*WORK TO COMPLETE*
Repeat every entry word for word, but leave the images out of your copy.

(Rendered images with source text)
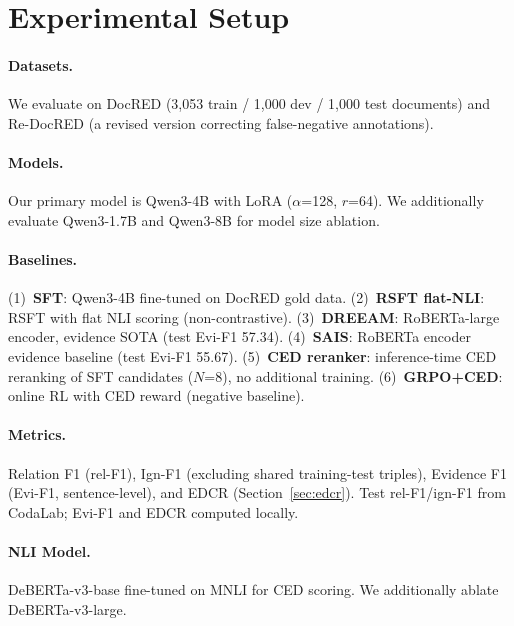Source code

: \documentclass[11pt,a4paper]{article}
\begin{document}
\section{Experimental Setup}

\paragraph{Datasets.} We evaluate on DocRED (3,053 train / 1,000 dev / 1,000 test documents) and Re-DocRED (a revised version correcting false-negative annotations).

\paragraph{Models.} Our primary model is Qwen3-4B with LoRA ($\alpha$=128, $r$=64). We additionally evaluate Qwen3-1.7B and Qwen3-8B for model size ablation.

\paragraph{Baselines.}
(1)~\textbf{SFT}: Qwen3-4B fine-tuned on DocRED gold data.
(2)~\textbf{RSFT flat-NLI}: RSFT with flat NLI scoring (non-contrastive).
(3)~\textbf{DREEAM}: RoBERTa-large encoder, evidence SOTA (test Evi-F1 57.34).
(4)~\textbf{SAIS}: RoBERTa encoder evidence baseline (test Evi-F1 55.67).
(5)~\textbf{CED reranker}: inference-time CED reranking of SFT candidates ($N$=8), no additional training.
(6)~\textbf{GRPO+CED}: online RL with CED reward (negative baseline).

\paragraph{Metrics.} Relation F1 (rel-F1), Ign-F1 (excluding shared training-test triples), Evidence F1 (Evi-F1, sentence-level), and EDCR (Section~\ref{sec:edcr}). Test rel-F1/ign-F1 from CodaLab; Evi-F1 and EDCR computed locally.

\paragraph{NLI Model.} DeBERTa-v3-base fine-tuned on MNLI for CED scoring. We additionally ablate DeBERTa-v3-large.

\end{document}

*RESULT OF THE EXERCISE*
Source code

: \documentclass[11pt,a4paper]{article}
\begin{document}
\section{Experimental Setup}

\paragraph{Datasets.} We evaluate on DocRED (3,053 train / 1,000 dev / 1,000 test documents) and Re-DocRED (a revised version correcting false-negative annotations).

\paragraph{Models.} Our primary model is Qwen3-4B with LoRA ($\alpha$=128, $r$=64). We additionally evaluate Qwen3-1.7B and Qwen3-8B for model size ablation.

\paragraph{Baselines.}
(1)~\textbf{SFT}: Qwen3-4B fine-tuned on DocRED gold data.
(2)~\textbf{RSFT flat-NLI}: RSFT with flat NLI scoring (non-contrastive).
(3)~\textbf{DREEAM}: RoBERTa-large encoder, evidence SOTA (test Evi-F1 57.34).
(4)~\textbf{SAIS}: RoBERTa encoder evidence baseline (test Evi-F1 55.67).
(5)~\textbf{CED reranker}: inference-time CED reranking of SFT candidates ($N$=8), no additional training.
(6)~\textbf{GRPO+CED}: online RL with CED reward (negative baseline).

\paragraph{Metrics.} Relation F1 (rel-F1), Ign-F1 (excluding shared training-test triples), Evidence F1 (Evi-F1, sentence-level), and EDCR (Section~\ref{sec:edcr}). Test rel-F1/ign-F1 from CodaLab; Evi-F1 and EDCR computed locally.

\paragraph{NLI Model.} DeBERTa-v3-base fine-tuned on MNLI for CED scoring. We additionally ablate DeBERTa-v3-large.

\end{document}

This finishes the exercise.